Given that a data warehousing environment includes data from disparate sources, many users deploy some varation of extract, transform, load (ETL) -- often automated and scheduled -- to process heterogeneous data and unify it for analysis. Having the right tools for the task at hand is important to ensuring a seamless flow of data from pirmary sources to end-user analysts or data scientists. Extract, transform, load is a primary component of data integration, along with data preparation, data migration and management, and data warehouse automation.
ETL tools collect, read and migrate data from multiple data sources or structures and can identify updates or changes to data streams to avoid constant whole data set refreshes.Operationally, the tools can filter, join, merge, reformat, aggregate and for some, integrate with BI applications. ELT (Extract, Load, Transform) is a more recent variant that acknowledges the transformation part of the process is not always required before loading,
What to look for in an ETL tool
- Easy to use, maintain, and highly secure
- Connects to all required data sources to fetch all relevant data
- Works seamlessy with other components of your data platform, including data warehouses and data lakes (via ELT)
Snowflake and ETL Tools
Snowflake supports both transformation during (ETL) or after loading (ELT).

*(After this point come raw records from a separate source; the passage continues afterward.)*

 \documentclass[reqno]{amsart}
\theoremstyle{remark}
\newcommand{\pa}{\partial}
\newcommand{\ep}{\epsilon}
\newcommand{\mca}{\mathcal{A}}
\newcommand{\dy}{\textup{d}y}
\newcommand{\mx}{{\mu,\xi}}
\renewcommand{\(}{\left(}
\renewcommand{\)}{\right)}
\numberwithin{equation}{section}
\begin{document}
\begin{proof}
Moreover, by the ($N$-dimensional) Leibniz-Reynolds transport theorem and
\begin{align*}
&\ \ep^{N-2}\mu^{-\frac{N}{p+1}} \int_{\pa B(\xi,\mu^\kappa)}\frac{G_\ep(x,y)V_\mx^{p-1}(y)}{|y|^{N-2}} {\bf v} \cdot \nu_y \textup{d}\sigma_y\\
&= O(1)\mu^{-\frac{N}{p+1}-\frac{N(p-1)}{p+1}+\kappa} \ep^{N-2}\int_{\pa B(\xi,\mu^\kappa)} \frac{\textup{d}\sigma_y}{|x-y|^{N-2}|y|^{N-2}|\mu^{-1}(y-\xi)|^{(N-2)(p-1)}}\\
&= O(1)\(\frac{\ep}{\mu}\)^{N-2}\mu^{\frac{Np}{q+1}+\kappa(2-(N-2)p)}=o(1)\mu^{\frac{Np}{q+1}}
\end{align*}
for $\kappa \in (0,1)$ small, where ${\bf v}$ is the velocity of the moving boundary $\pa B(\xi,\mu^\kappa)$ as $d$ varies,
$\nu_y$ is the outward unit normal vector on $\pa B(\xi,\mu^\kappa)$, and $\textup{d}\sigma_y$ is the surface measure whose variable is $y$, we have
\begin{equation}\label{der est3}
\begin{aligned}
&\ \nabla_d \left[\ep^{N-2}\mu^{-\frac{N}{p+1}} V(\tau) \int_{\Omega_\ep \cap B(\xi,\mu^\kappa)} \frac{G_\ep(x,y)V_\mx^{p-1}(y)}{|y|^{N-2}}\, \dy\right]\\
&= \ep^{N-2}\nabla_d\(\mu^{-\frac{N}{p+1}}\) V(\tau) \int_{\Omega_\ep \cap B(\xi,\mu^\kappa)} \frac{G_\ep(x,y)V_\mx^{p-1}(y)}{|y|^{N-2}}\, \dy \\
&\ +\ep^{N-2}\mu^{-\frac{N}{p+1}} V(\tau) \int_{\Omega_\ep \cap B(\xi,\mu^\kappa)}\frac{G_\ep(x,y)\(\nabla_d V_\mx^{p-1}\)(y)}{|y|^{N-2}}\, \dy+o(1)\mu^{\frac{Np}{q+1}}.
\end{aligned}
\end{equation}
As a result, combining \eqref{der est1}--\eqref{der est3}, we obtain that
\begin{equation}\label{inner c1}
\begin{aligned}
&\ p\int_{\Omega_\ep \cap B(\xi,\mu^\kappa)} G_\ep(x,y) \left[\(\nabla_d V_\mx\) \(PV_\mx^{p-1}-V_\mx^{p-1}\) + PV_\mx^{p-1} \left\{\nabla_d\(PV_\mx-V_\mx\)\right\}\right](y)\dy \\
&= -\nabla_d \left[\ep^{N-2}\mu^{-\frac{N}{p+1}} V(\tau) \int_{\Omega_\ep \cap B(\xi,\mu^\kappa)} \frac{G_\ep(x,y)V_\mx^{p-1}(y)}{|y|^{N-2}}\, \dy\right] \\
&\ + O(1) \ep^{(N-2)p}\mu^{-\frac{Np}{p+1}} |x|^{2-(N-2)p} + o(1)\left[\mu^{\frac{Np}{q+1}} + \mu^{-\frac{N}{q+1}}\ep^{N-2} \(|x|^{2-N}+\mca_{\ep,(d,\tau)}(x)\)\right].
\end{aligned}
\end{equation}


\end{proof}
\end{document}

Snowflake works with a wide range of data integration tools, including Informatica, Talend, Tableau, Matillion and others.
In data engineering, new tools and self-service pipelines are eliminating traditional tasks such as manual ETL coding and data cleaning companies. With easy ETL or ELT options via Snowflake, data engineers can instead spend more time working on critical data strategy and pipeline optimization projects.
In addition, with a Snowflake as your data lake and data warehouse, ETL can be effectively eliminated, as no pre-transformations or pre-schemas are needed.